Menurut Iss, pamflet itu membantu menciptakan iklim toleransi. Contohnya, dalam pelaksanaan rapat, atasan atau rekan kerja yang non-muslim akan maklum bila pegawai yang beragama Islam minta jadwal rapat di luar jam makan siang. Bahkan, pegawai non-muslim akan berusaha tidak makan di depan rekan kerjanya yang sedang berpuasa.
Iss mengatakan, “Di kantor ini, kita mempromosikan keberagaman, memahami perbedaan, jadi mereka ada flyer, memberi tahu kepada karyawan bahwa ini sedang Ramadan, jadi yang Muslim pasti akan puasa, jadi kalau ada rapat yang melibatkan mereka, jangan menyajikan makanan atau minimal tidak terlalu menunjukkan di depan mereka,”
Pamflet tentang Ramadan dibuat setebal 3 halaman oleh Divisi Diversity dan Komunitas Arab IMF. Pamflet itu juga berisi anjuran untuk memberi waktu istirahat selama 10 menit pada saat matahari terbenam untuk berbuka puasa dan sholat. Bahkan, ada juga anjuran untuk memberi dispensasi bila ada pegawai muslim yang hendak mengambil cuti untuk libur Idul Fitri.
Akan tetapi, kelonggaran waktu 10 menit untuk berbuka puasa sepertinya tidak memuaskan bagi Abdel-Rahman Zeiad, pegawai asal Mesir yang telah bekerja di kantor pusat IMF selama 2 tahun. Ia merindukan kebijakan jam kerja yang diperpendek selama Ramadan di tempat kerja sebelumnya di Mesir.
Ia mengatakan, “Mesir memotong jam kerja sebanyak 3 jam. Misalnya Anda datang telat satu jam dari biasanya, dan Anda pulang kerja 1,5 sampai dua jam lebih awal dari biasanya.”
Kurangnya fleksibilitas jam kerja juga dirasakan Sri Mulyani Indrawati, Direktur Pelaksana Bank Dunia yang pernah menjabat Menteri Keuangan Indonesia. Kondisi ini, ditambah dengan waktu berpuasa rata-rata 16 jam tiap hari di musim panas, dianggapnya sebagai tantangan paling berat. Meski demikian, Sri Mulyani melihat sisi positif bulan Ramadan di Washington DC, meskipun pada saat yang sama ia juga merindukan suasana bulan Ramadan di Indonesia.

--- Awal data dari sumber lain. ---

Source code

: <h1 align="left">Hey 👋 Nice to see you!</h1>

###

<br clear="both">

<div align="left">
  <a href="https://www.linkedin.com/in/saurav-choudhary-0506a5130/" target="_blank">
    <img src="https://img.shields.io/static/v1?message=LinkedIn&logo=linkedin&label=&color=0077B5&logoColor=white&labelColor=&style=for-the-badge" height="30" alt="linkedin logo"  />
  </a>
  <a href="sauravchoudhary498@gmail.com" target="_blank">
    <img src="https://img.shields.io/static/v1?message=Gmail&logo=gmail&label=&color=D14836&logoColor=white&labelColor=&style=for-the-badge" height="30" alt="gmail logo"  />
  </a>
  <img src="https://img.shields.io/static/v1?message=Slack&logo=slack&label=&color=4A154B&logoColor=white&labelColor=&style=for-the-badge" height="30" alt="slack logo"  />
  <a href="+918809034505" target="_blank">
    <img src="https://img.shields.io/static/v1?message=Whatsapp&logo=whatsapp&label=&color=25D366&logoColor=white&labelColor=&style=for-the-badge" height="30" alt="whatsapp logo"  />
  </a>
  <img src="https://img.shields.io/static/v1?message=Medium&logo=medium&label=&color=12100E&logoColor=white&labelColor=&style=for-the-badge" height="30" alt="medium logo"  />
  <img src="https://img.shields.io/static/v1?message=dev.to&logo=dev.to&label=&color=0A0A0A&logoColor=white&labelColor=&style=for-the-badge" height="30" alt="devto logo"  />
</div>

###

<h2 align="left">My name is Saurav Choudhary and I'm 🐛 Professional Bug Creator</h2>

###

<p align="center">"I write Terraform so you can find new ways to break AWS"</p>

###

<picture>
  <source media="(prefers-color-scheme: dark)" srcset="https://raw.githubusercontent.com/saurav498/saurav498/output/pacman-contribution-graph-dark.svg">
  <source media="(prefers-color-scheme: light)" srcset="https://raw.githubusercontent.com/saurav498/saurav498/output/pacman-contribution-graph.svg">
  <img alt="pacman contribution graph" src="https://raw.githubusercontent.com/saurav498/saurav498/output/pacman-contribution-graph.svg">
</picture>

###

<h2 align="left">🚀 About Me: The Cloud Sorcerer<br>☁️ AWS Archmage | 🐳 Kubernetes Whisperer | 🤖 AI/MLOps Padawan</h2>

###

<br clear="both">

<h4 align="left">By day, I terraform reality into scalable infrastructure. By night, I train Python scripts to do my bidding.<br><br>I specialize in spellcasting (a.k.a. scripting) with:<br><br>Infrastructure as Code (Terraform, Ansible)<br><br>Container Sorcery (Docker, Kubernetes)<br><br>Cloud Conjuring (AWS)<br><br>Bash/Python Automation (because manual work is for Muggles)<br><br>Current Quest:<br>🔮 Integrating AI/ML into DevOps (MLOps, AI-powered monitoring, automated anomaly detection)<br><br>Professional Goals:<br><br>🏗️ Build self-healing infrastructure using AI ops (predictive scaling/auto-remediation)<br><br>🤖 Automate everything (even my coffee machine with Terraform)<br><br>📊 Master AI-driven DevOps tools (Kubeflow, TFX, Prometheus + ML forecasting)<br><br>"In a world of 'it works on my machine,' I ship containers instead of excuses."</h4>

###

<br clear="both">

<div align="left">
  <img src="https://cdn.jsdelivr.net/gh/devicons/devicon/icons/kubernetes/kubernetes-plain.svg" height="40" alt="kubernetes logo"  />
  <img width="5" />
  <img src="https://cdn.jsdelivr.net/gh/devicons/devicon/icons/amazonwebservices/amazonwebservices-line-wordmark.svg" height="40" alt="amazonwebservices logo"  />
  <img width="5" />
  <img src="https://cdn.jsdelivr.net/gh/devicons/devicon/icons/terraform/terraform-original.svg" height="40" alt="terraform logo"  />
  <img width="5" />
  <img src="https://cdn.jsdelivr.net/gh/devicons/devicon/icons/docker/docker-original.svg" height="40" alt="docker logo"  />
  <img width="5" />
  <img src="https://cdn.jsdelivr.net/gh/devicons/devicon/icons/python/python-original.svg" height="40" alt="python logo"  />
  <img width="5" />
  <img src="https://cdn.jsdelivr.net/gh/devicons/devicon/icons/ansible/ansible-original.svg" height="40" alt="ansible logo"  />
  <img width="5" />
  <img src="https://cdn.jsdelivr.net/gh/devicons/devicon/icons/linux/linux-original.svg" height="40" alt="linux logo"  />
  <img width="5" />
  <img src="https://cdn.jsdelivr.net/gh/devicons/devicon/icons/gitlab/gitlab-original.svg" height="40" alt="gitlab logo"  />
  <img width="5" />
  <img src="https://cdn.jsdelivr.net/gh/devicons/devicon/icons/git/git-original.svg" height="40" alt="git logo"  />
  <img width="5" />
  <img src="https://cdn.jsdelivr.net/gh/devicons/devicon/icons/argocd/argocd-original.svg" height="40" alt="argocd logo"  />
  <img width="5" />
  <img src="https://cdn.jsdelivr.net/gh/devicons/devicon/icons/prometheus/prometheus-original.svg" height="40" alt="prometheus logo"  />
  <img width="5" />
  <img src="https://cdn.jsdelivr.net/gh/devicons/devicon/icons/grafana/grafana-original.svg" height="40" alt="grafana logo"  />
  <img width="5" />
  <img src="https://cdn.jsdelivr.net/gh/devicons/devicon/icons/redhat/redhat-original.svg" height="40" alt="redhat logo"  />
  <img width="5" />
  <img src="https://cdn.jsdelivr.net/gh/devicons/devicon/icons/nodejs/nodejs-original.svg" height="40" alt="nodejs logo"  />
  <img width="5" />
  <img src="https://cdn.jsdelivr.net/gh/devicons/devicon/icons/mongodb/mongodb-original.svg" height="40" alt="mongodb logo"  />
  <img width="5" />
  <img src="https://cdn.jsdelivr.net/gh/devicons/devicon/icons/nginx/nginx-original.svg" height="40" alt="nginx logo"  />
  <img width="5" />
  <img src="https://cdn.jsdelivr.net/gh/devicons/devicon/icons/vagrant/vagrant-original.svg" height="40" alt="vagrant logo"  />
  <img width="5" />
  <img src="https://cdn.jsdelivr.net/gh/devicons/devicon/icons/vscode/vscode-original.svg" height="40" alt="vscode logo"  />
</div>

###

“Di Washington tidak macet jadi masih bisa pulang pada saat buka puasa. Bahkan bisa terkontrol dengan aktivitas sesudah kantor kalau dibandingkan dengan di Indonesia yang mungkin kesibukannya jauh lebih tinggi. Yang dirindukan adalah buka puasa bersama, azan, mungkin kalau sahur di Indonesia banyak acara TV,” ujarnya.